There is a definitive finality to the last words of Harry Potter and the Deathly Hallows: "All was well" (759). This is a finality that gives a positive echo to Hamlet's last words, "The rest is silence" (Hamlet V.ii), the kind of echo that comes because the journey's result and its actual process are fully finished. The purpose of our presence in Harry's world is come, and there is no reason to remain.

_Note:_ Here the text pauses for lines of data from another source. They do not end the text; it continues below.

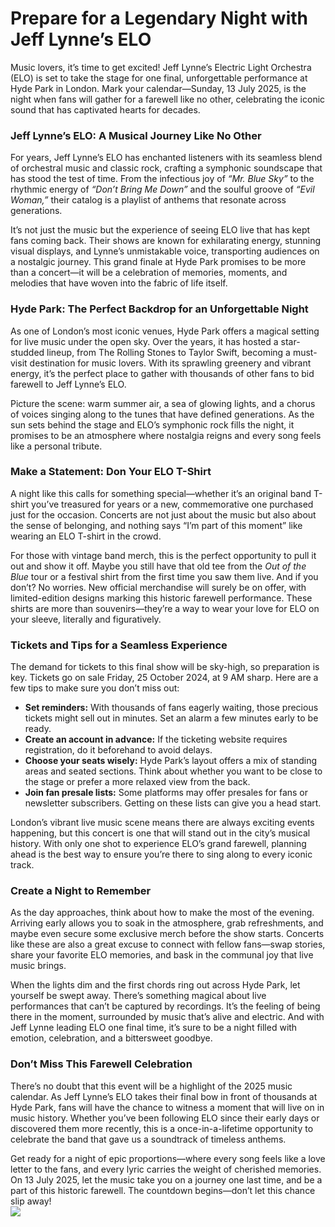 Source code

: # Prepare for a Legendary Night with Jeff Lynne’s ELO  

Music lovers, it’s time to get excited! Jeff Lynne’s Electric Light Orchestra (ELO) is set to take the stage for one final, unforgettable performance at Hyde Park in London. Mark your calendar—Sunday, 13 July 2025, is the night when fans will gather for a farewell like no other, celebrating the iconic sound that has captivated hearts for decades.  

### Jeff Lynne’s ELO: A Musical Journey Like No Other  

For years, Jeff Lynne’s ELO has enchanted listeners with its seamless blend of orchestral music and classic rock, crafting a symphonic soundscape that has stood the test of time. From the infectious joy of *“Mr. Blue Sky”* to the rhythmic energy of *“Don’t Bring Me Down”* and the soulful groove of *“Evil Woman,”* their catalog is a playlist of anthems that resonate across generations.  

It’s not just the music but the experience of seeing ELO live that has kept fans coming back. Their shows are known for exhilarating energy, stunning visual displays, and Lynne’s unmistakable voice, transporting audiences on a nostalgic journey. This grand finale at Hyde Park promises to be more than a concert—it will be a celebration of memories, moments, and melodies that have woven into the fabric of life itself.  

### Hyde Park: The Perfect Backdrop for an Unforgettable Night  

As one of London’s most iconic venues, Hyde Park offers a magical setting for live music under the open sky. Over the years, it has hosted a star-studded lineup, from The Rolling Stones to Taylor Swift, becoming a must-visit destination for music lovers. With its sprawling greenery and vibrant energy, it’s the perfect place to gather with thousands of other fans to bid farewell to Jeff Lynne’s ELO.  

Picture the scene: warm summer air, a sea of glowing lights, and a chorus of voices singing along to the tunes that have defined generations. As the sun sets behind the stage and ELO’s symphonic rock fills the night, it promises to be an atmosphere where nostalgia reigns and every song feels like a personal tribute.  

### Make a Statement: Don Your ELO T-Shirt  

A night like this calls for something special—whether it’s an original band T-shirt you’ve treasured for years or a new, commemorative one purchased just for the occasion. Concerts are not just about the music but also about the sense of belonging, and nothing says “I’m part of this moment” like wearing an ELO T-shirt in the crowd.  

For those with vintage band merch, this is the perfect opportunity to pull it out and show it off. Maybe you still have that old tee from the *Out of the Blue* tour or a festival shirt from the first time you saw them live. And if you don’t? No worries. New official merchandise will surely be on offer, with limited-edition designs marking this historic farewell performance. These shirts are more than souvenirs—they’re a way to wear your love for ELO on your sleeve, literally and figuratively.  

### Tickets and Tips for a Seamless Experience  

The demand for tickets to this final show will be sky-high, so preparation is key. Tickets go on sale Friday, 25 October 2024, at 9 AM sharp. Here are a few tips to make sure you don’t miss out:  

- **Set reminders:** With thousands of fans eagerly waiting, those precious tickets might sell out in minutes. Set an alarm a few minutes early to be ready.  
- **Create an account in advance:** If the ticketing website requires registration, do it beforehand to avoid delays.  
- **Choose your seats wisely:** Hyde Park’s layout offers a mix of standing areas and seated sections. Think about whether you want to be close to the stage or prefer a more relaxed view from the back.  
- **Join fan presale lists:** Some platforms may offer presales for fans or newsletter subscribers. Getting on these lists can give you a head start.  

London’s vibrant live music scene means there are always exciting events happening, but this concert is one that will stand out in the city’s musical history. With only one shot to experience ELO’s grand farewell, planning ahead is the best way to ensure you’re there to sing along to every iconic track.  

### Create a Night to Remember  

As the day approaches, think about how to make the most of the evening. Arriving early allows you to soak in the atmosphere, grab refreshments, and maybe even secure some exclusive merch before the show starts. Concerts like these are also a great excuse to connect with fellow fans—swap stories, share your favorite ELO memories, and bask in the communal joy that live music brings.  

When the lights dim and the first chords ring out across Hyde Park, let yourself be swept away. There’s something magical about live performances that can’t be captured by recordings. It’s the feeling of being there in the moment, surrounded by music that’s alive and electric. And with Jeff Lynne leading ELO one final time, it’s sure to be a night filled with emotion, celebration, and a bittersweet goodbye.  

### Don’t Miss This Farewell Celebration  

There’s no doubt that this event will be a highlight of the 2025 music calendar. As Jeff Lynne’s ELO takes their final bow in front of thousands at Hyde Park, fans will have the chance to witness a moment that will live on in music history. Whether you’ve been following ELO since their early days or discovered them more recently, this is a once-in-a-lifetime opportunity to celebrate the band that gave us a soundtrack of timeless anthems.  

Get ready for a night of epic proportions—where every song feels like a love letter to the fans, and every lyric carries the weight of cherished memories. On 13 July 2025, let the music take you on a journey one last time, and be a part of this historic farewell. The countdown begins—don’t let this chance slip away!  
![](https://i1.wp.com/arena-tour.co.uk/wp-content/uploads/2024/10/Jeff-Lynnes-ELO-concert-London-1024x1024.webp)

And yet, the Boy Who Lived lingers like a scar, indelibly marking those who traversed the 4,100 paged odyssey. The cicatrice is, like all the best always are, a double-edged souvenir; we seem to ache as much with the ending as we thrilled with the beginning. When the first humble words--written in the singular point of view of Vernon Dursley--dribble across the page, we have little to set this story apart from the rest. In fact, the series begins rather poorly, as many of the characters commence with their contribution by being stiff antitheses to Harry himself, doing little to predict the path that we will all take together. Yet, by the time the scar ceases to bother Harry, we have become fully invested, fully involved, and almost fully satisfied by where we have been and how we got to where we are.

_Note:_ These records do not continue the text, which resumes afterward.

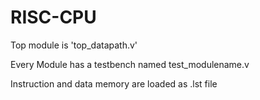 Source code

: # RISC-CPU

Top module is 'top_datapath.v' 

Every Module has a testbench named test_modulename.v

Instruction and data memory are loaded as .lst file


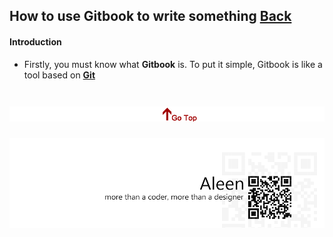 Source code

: ## How to use Gitbook to write something [Back](./qa.md)

#### Introduction

- Firstly, you must know what **Gitbook** is. To put it simple, Gitbook is like a tool based on [**Git**](./../git/git.md)

<a href="#how-to-use-gitbook-to-write-something" style="left:200px;"><img src="./../pic/gotop.png"></a>
=====
<a href="http://aleen42.github.io/" target="_blank" ><img src="./../pic/tail.gif"></a>
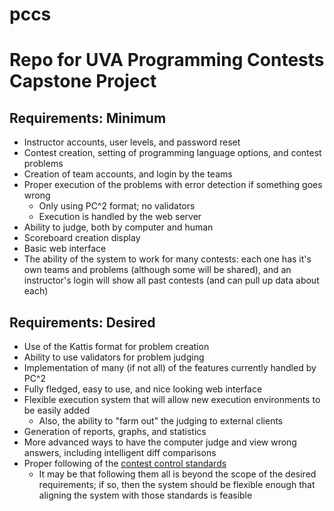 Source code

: # pccs

# Repo for UVA Programming Contests Capstone Project

## Requirements: Minimum

- Instructor accounts, user levels, and password reset
- Contest creation, setting of programming language options, and contest problems
- Creation of team accounts, and login by the teams
- Proper execution of the problems with error detection if something goes wrong
  - Only using PC^2 format; no validators
  - Execution is handled by the web server
- Ability to judge, both by computer and human
- Scoreboard creation display
- Basic web interface
- The ability of the system to work for many contests: each one has it's own teams and problems (although some will be shared), and an instructor's login will show all past contests (and can pull up data about each)


## Requirements: Desired

- Use of the Kattis format for problem creation
- Ability to use validators for problem judging
- Implementation of many (if not all) of the features currently handled by PC^2
- Fully fledged, easy to use, and nice looking web interface
- Flexible execution system that will allow new execution environments to be easily added
  - Also, the ability to "farm out" the judging to external clients
- Generation of reports, graphs, and statistics
- More advanced ways to have the computer judge and view wrong answers, including intelligent diff comparisons
- Proper following of the [contest control standards](https://clics.ecs.baylor.edu/index.php/Contest_Control_System)
  - It may be that following them all is beyond the scope of the desired requirements; if so, then the system should be flexible enough that aligning the system with those standards is feasible
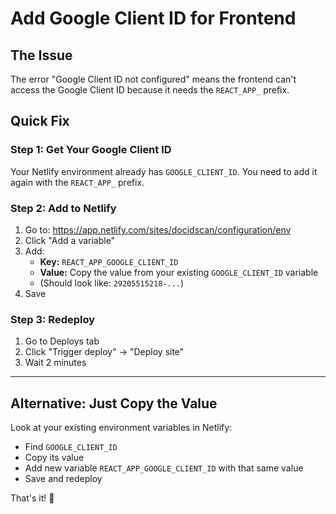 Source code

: # Add Google Client ID for Frontend

## The Issue
The error "Google Client ID not configured" means the frontend can't access the Google Client ID because it needs the `REACT_APP_` prefix.

## Quick Fix

### Step 1: Get Your Google Client ID
Your Netlify environment already has `GOOGLE_CLIENT_ID`. You need to add it again with the `REACT_APP_` prefix.

### Step 2: Add to Netlify
1. Go to: https://app.netlify.com/sites/docidscan/configuration/env
2. Click "Add a variable"
3. Add:
   - **Key:** `REACT_APP_GOOGLE_CLIENT_ID`
   - **Value:** Copy the value from your existing `GOOGLE_CLIENT_ID` variable
   - (Should look like: `29205515218-...`)
4. Save

### Step 3: Redeploy
1. Go to Deploys tab
2. Click "Trigger deploy" → "Deploy site"
3. Wait 2 minutes

---

## Alternative: Just Copy the Value

Look at your existing environment variables in Netlify:
- Find `GOOGLE_CLIENT_ID` 
- Copy its value
- Add new variable `REACT_APP_GOOGLE_CLIENT_ID` with that same value
- Save and redeploy

That's it! 🎉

It is of the scar of Harry Potter (the book, not the character) that this essay treats, and it is a scar that is self-inflicted and external simultaneously. Harry Potter himself is in a similar state of inwardness and external extremes (though never to the extent of his superior literary creations, Falstaff, Rosalind, Huckleberry Finn, Captain Ahab, or--above them all--Hamlet), one whose external life scars him as much as the original doubts the eleven-year-old Harry puts on himself. As Harry grows--and we, along with him--the scar on his forehead becomes a link to something magical and dastardly. For us, the scar becomes the intense connection forged with the Chosen One, and, in turn, to the one who so chose him.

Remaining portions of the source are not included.